(Data for processing)
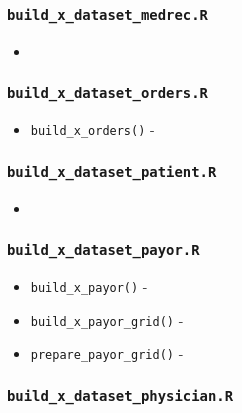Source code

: \documentclass[
]{book}
\providecommand{\tightlist}{%
  \setlength{\itemsep}{0pt}\setlength{\parskip}{0pt}}
\begin{document}
\hypertarget{build_x_dataset_medrec.r}{%
\subsubsection{\texorpdfstring{\texttt{build\_x\_dataset\_medrec.R}}{build\_x\_dataset\_medrec.R}}\label{build_x_dataset_medrec.r}}

\begin{itemize}
\item
\end{itemize}

\hypertarget{build_x_dataset_orders.r}{%
\subsubsection{\texorpdfstring{\texttt{build\_x\_dataset\_orders.R}}{build\_x\_dataset\_orders.R}}\label{build_x_dataset_orders.r}}

\begin{itemize}
\tightlist
\item
  \texttt{build\_x\_orders()} -
\end{itemize}

\hypertarget{build_x_dataset_patient.r}{%
\subsubsection{\texorpdfstring{\texttt{build\_x\_dataset\_patient.R}}{build\_x\_dataset\_patient.R}}\label{build_x_dataset_patient.r}}

\begin{itemize}
\item
\end{itemize}

\hypertarget{build_x_dataset_payor.r}{%
\subsubsection{\texorpdfstring{\texttt{build\_x\_dataset\_payor.R}}{build\_x\_dataset\_payor.R}}\label{build_x_dataset_payor.r}}

\begin{itemize}
\tightlist
\item
  \texttt{build\_x\_payor()} -
\item
  \texttt{build\_x\_payor\_grid()} -
\item
  \texttt{prepare\_payor\_grid()} -
\end{itemize}

\hypertarget{build_x_dataset_physician.r}{%
\subsubsection{\texorpdfstring{\texttt{build\_x\_dataset\_physician.R}}{build\_x\_dataset\_physician.R}}\label{build_x_dataset_physician.r}}
\end{document}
(End Data for processing)
Give back the material above word for word; no picture belongs in it.

• [Response to the exercise]:
Source code

: \documentclass[
]{book}
\providecommand{\tightlist}{%
  \setlength{\itemsep}{0pt}\setlength{\parskip}{0pt}}
\begin{document}
\hypertarget{build_x_dataset_medrec.r}{%
\subsubsection{\texorpdfstring{\texttt{build\_x\_dataset\_medrec.R}}{build\_x\_dataset\_medrec.R}}\label{build_x_dataset_medrec.r}}

\begin{itemize}
\item
\end{itemize}

\hypertarget{build_x_dataset_orders.r}{%
\subsubsection{\texorpdfstring{\texttt{build\_x\_dataset\_orders.R}}{build\_x\_dataset\_orders.R}}\label{build_x_dataset_orders.r}}

\begin{itemize}
\tightlist
\item
  \texttt{build\_x\_orders()} -
\end{itemize}

\hypertarget{build_x_dataset_patient.r}{%
\subsubsection{\texorpdfstring{\texttt{build\_x\_dataset\_patient.R}}{build\_x\_dataset\_patient.R}}\label{build_x_dataset_patient.r}}

\begin{itemize}
\item
\end{itemize}

\hypertarget{build_x_dataset_payor.r}{%
\subsubsection{\texorpdfstring{\texttt{build\_x\_dataset\_payor.R}}{build\_x\_dataset\_payor.R}}\label{build_x_dataset_payor.r}}

\begin{itemize}
\tightlist
\item
  \texttt{build\_x\_payor()} -
\item
  \texttt{build\_x\_payor\_grid()} -
\item
  \texttt{prepare\_payor\_grid()} -
\end{itemize}

\hypertarget{build_x_dataset_physician.r}{%
\subsubsection{\texorpdfstring{\texttt{build\_x\_dataset\_physician.R}}{build\_x\_dataset\_physician.R}}\label{build_x_dataset_physician.r}}
\end{document}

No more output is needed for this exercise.